| Task statement |
Output all of the entries beneath, exactly as written.
------ Supplied data
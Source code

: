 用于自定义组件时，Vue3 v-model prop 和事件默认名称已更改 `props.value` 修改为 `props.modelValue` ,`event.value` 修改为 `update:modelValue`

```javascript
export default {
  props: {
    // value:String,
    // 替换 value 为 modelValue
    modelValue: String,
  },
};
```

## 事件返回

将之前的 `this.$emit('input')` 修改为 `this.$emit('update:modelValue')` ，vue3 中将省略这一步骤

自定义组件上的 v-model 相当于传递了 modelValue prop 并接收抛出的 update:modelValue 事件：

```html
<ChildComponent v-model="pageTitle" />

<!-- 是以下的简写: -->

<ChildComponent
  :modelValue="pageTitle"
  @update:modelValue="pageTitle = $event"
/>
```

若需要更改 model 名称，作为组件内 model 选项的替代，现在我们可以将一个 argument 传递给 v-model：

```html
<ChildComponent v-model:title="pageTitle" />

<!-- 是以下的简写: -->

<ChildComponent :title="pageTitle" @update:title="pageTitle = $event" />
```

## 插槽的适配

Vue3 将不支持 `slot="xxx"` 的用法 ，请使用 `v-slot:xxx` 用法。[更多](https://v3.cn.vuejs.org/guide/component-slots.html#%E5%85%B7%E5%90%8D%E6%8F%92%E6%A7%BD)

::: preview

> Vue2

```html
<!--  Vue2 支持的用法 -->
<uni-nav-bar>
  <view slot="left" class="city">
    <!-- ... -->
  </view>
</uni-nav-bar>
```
------------
| Output below |
Source code

: 用于自定义组件时，Vue3 v-model prop 和事件默认名称已更改 `props.value` 修改为 `props.modelValue` ,`event.value` 修改为 `update:modelValue`

```javascript
export default {
  props: {
    // value:String,
    // 替换 value 为 modelValue
    modelValue: String,
  },
};
```

## 事件返回

将之前的 `this.$emit('input')` 修改为 `this.$emit('update:modelValue')` ，vue3 中将省略这一步骤

自定义组件上的 v-model 相当于传递了 modelValue prop 并接收抛出的 update:modelValue 事件：

```html
<ChildComponent v-model="pageTitle" />

<!-- 是以下的简写: -->

<ChildComponent
  :modelValue="pageTitle"
  @update:modelValue="pageTitle = $event"
/>
```

若需要更改 model 名称，作为组件内 model 选项的替代，现在我们可以将一个 argument 传递给 v-model：

```html
<ChildComponent v-model:title="pageTitle" />

<!-- 是以下的简写: -->

<ChildComponent :title="pageTitle" @update:title="pageTitle = $event" />
```

## 插槽的适配

Vue3 将不支持 `slot="xxx"` 的用法 ，请使用 `v-slot:xxx` 用法。[更多](https://v3.cn.vuejs.org/guide/component-slots.html#%E5%85%B7%E5%90%8D%E6%8F%92%E6%A7%BD)

::: preview

> Vue2

```html
<!--  Vue2 支持的用法 -->
<uni-nav-bar>
  <view slot="left" class="city">
    <!-- ... -->
  </view>
</uni-nav-bar>
```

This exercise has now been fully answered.